OnePlus has launched its latest flagship, the OnePlus 11, in China—more than a month ahead of the global reveal.
Yes, there’s no “Pro” suffix anywhere, but this is undoubtedly the company’s top-dog smartphone, and that much is evident once you dig into the spec sheet.
As expected, the OnePlus 11 comes with the latest Qualcomm Snapdragon 8 Gen 2 chip. Aside from an expected bump in performance over the 8 Gen 1 in the 10 Pro and the 8+ Gen 1 in the 10T, this upgrade also brings about improvements in memory and storage—you now get 12 or 16GB of LPDDR5X RAM (instead of LPDDR5) and 256 or 512GB of UFS 4.0 storage (previously UFS 3.1). A high-performance graphite heat sink is claimed to increase heat dissipation by 95%
Unlike the 10T, the OnePlus 11 loses out on the insane 150W SuperVOOC fast charging; it maxes out at just 100W. This move seems to be in service of fitting a larger battery, which has grown slightly from 4,800 to 5,000mAh. Unfortunately, the 11 also appears to omit the 10 Pro’s wireless charging.

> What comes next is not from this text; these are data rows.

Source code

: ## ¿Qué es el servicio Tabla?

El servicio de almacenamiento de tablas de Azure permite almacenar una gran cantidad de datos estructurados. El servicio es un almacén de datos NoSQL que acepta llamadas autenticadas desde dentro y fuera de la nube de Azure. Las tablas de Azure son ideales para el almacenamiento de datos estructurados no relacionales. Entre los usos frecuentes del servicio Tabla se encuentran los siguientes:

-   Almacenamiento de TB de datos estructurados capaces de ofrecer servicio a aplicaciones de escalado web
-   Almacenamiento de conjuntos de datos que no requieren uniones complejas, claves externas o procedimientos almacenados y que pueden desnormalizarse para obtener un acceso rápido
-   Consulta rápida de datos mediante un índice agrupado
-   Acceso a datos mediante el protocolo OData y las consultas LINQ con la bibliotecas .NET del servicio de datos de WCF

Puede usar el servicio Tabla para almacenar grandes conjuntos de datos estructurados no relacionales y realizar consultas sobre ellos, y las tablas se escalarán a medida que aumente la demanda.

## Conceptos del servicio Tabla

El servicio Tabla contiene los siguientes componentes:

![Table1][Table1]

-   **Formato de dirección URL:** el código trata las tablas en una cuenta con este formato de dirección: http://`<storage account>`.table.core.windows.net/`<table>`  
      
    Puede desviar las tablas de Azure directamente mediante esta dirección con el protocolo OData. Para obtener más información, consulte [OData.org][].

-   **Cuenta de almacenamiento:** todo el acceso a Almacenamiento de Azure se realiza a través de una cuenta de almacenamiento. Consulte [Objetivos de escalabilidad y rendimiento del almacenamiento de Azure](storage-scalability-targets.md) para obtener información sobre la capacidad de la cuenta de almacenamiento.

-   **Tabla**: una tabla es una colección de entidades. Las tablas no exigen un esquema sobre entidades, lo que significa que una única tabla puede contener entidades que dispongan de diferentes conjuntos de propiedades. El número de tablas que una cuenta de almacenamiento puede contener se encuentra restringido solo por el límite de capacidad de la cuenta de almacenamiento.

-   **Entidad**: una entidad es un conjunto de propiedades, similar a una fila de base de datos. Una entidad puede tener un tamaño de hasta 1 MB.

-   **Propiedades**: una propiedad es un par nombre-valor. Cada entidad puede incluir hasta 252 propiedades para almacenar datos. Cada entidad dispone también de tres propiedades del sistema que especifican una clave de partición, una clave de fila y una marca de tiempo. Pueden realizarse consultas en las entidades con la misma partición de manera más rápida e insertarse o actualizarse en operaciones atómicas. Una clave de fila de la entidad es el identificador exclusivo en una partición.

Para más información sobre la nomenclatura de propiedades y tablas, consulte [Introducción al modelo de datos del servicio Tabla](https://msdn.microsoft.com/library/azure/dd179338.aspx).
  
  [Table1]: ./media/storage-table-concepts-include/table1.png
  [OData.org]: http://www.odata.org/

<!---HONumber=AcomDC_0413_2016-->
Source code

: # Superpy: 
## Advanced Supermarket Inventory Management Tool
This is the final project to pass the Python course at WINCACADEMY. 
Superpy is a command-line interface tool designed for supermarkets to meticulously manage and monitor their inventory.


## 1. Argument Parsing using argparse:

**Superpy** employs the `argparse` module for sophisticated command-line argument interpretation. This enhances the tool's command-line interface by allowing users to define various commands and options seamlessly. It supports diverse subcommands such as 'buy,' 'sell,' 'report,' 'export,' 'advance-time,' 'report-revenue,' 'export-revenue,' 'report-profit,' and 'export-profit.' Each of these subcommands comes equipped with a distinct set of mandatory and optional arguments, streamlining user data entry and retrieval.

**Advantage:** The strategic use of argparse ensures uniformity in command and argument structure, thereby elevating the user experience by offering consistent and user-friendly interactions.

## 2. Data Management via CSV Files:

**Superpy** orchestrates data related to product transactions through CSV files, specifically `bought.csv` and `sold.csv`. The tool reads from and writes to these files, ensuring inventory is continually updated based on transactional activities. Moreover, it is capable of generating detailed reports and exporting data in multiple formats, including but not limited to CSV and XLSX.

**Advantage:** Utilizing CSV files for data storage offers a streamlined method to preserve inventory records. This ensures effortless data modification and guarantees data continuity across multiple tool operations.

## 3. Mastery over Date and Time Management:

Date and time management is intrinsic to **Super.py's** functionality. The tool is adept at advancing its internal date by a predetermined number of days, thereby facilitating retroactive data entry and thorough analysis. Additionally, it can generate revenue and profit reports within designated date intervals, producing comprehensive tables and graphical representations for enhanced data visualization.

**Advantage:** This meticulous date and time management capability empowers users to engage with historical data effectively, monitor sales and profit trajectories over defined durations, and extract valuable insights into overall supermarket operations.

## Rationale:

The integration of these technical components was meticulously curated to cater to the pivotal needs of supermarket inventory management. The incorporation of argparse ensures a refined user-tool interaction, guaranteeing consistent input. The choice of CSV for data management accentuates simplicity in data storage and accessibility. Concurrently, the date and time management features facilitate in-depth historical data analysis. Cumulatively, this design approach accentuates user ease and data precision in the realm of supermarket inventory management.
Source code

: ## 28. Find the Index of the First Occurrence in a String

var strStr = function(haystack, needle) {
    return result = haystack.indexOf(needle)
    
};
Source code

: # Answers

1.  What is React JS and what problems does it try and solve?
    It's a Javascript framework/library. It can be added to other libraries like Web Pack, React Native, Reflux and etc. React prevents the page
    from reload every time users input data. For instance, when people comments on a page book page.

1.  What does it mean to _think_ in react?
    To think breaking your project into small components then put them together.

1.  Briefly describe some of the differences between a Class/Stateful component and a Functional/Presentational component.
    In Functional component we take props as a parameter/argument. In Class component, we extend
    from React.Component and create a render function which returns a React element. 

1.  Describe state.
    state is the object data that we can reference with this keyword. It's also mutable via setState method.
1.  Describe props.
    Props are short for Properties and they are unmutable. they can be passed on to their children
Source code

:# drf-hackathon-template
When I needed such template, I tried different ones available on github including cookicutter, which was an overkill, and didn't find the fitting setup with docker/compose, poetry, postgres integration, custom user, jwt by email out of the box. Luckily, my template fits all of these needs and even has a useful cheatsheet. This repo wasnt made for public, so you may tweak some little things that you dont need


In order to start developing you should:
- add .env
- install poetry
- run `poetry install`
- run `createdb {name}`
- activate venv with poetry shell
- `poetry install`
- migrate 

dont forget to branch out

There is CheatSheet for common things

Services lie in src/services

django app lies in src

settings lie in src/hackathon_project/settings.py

Now we come to the bits that mark the 11 as a true successor to the 10 Pro, starting with the display. It’s a 6.7-inch curved AMOLED panel with a resolution of 3,216×1,440 pixels (525ppi), a peak brightness of 1,300 nits and an adaptive refresh rate of between 1 and 120Hz. It also comes with LTPO 3.0 technology that reportedly reduces battery consumption compared to the previous LTPO 2.0. All this is covered by Gorilla Glass Victus for improved drop protection over the 10T’s Gorilla Glass 5.
The OnePlus 11 also continues the Hasselblad branding last seen on the 10 Pro, affixed to giant circular camera bump that houses a mildly improved triple camera setup. The main camera features a 50MP Sony IMX890 sensor, optical image stabilisation and an f/1.8 aperture lens, while the ultra wide actually drops the resolution to 48MP via its Sony IMX581 sensor, sitting behind an f/2.2 lens.
But the biggest change concerns the 2x telephoto shooter, which uses an IMX709 sensor that bumps up the pixel count from a measly 8MP to 32MP, in addition to featuring a larger f/2.0 aperture. OnePlus also says the 11 features “RAW domain lossless computing” for more natural colours and detail, though it remains to be seen if you can actually get RAW files out of the box. Surprisingly, the selfie camera has gone back to a 16MP unit (down from 32MP on the 10 Pro) with an f/2.4 aperture.
For gamers, the OnePlus 11 features a HyperBoost 2.0 engine that promises to improve frame rate stabilisation by 10%. It also incorporates a Super Frame gaming engine that is claimed to not only provide improved resolution but also “HDR quality” and the ability to play over 100 mainstream games at 120fps—all using a “professional rendering chip”. That sounds a lot like the dreaded motion smoothing feature found on many TVs.
Another feature aimed at gamers is a “game cloud computing private network” that essentially functions as a private server, claimed to reduce latency during online gaming. OnePlus is offering a two-year free trial for Chinese users as part of Oppo’s new “smart cloud acceleration” service, but don’t expect it to be made available here anytime soon.
Other features include a “bionic” vibration motor for improved haptics and a returning alert slider, which was omitted (with some controversy) on the 10T. There’s also 5G, WiFi 6 and Bluetooth 5.3 connectivity, along with NFC, an under-display fingerprint sensor and stereo speakers with Dolby Atmos support. As usual, the OnePlus 11 runs on Oppo’s ColorOS 13 in China, but expect global models to feature an OxygenOS 13 skin over Android 13, along with four years of major Android updates and five years of security patches.
As with the 10 Pro, the OnePlus 11 is available in glossy green and a textured black, both with a stainless steel frame. In China, prices start at CNY3,999 (about S$779.71) with 12GB of RAM and 256GB of storage, rising up to CNY4,399 (about S$857.70) with 16GB of RAM and CNY4,899 (about S$955.19) with 512GB of storage.
That’s a significant price drop over the 10 Pro, which launched at between CNY4,699 (about S$916.19) and CNY5,299 (about S$1033.18).